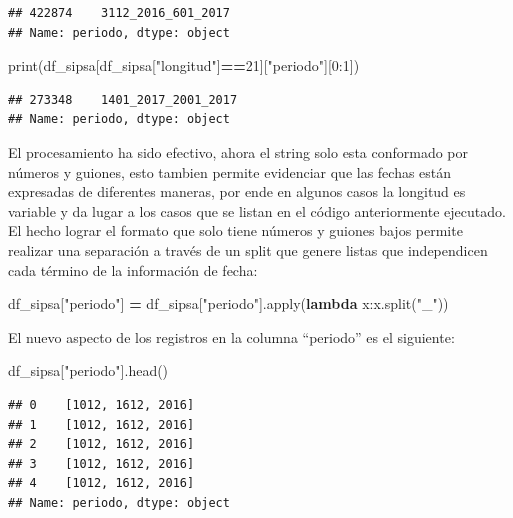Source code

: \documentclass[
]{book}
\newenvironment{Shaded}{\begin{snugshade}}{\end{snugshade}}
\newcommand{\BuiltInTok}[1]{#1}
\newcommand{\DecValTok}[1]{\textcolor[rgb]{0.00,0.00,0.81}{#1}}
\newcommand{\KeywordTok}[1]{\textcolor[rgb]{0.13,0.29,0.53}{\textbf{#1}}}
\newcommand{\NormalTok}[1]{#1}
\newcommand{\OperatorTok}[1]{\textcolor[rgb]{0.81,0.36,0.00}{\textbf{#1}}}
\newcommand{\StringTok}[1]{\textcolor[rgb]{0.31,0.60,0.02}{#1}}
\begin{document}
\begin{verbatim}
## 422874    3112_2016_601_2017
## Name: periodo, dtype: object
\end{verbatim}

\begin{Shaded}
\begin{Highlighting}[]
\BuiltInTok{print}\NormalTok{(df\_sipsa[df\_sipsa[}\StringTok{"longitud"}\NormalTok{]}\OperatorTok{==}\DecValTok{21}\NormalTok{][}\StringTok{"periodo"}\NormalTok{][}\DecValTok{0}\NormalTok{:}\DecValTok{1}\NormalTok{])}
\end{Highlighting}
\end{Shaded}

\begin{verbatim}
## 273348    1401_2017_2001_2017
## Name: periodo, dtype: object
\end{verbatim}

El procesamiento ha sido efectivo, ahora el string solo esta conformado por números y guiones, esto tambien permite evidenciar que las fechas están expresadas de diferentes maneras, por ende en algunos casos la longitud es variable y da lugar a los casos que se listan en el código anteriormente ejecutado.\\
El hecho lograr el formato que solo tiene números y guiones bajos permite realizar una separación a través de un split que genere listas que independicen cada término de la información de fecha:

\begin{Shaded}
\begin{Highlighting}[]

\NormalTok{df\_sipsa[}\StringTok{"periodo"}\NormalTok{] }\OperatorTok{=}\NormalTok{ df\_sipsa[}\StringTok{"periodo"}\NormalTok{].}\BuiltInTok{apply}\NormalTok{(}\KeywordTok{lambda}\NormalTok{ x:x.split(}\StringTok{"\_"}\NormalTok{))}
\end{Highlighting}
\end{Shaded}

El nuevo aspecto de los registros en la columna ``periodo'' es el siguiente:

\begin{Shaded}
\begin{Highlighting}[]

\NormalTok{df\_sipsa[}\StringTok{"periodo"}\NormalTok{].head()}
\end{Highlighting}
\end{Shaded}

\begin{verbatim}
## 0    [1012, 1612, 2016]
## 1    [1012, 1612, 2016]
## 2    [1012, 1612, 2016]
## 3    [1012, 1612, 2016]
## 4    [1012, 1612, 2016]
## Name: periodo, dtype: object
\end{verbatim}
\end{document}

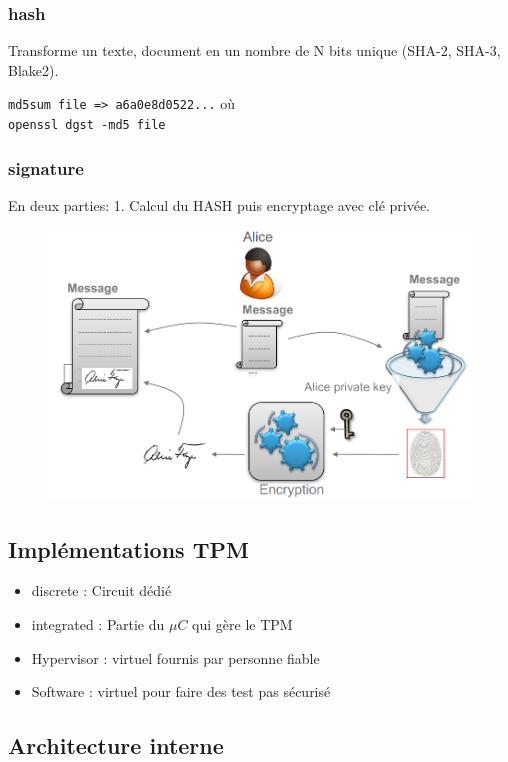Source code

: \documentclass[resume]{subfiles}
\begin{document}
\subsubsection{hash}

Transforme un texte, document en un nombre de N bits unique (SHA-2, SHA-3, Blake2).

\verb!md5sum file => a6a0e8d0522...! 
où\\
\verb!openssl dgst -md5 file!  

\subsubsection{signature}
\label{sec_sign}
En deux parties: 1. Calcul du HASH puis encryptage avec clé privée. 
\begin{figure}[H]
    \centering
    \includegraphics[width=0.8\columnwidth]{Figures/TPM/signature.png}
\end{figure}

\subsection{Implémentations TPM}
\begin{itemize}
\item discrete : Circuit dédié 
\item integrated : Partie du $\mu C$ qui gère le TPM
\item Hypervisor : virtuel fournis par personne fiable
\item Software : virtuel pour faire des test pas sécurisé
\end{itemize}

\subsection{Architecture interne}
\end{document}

§ **EXERCISE**:
Could you say how many lines in the listing contain the string "guiones"? Only the number, please.

§ **TASK SOLUTION**:
2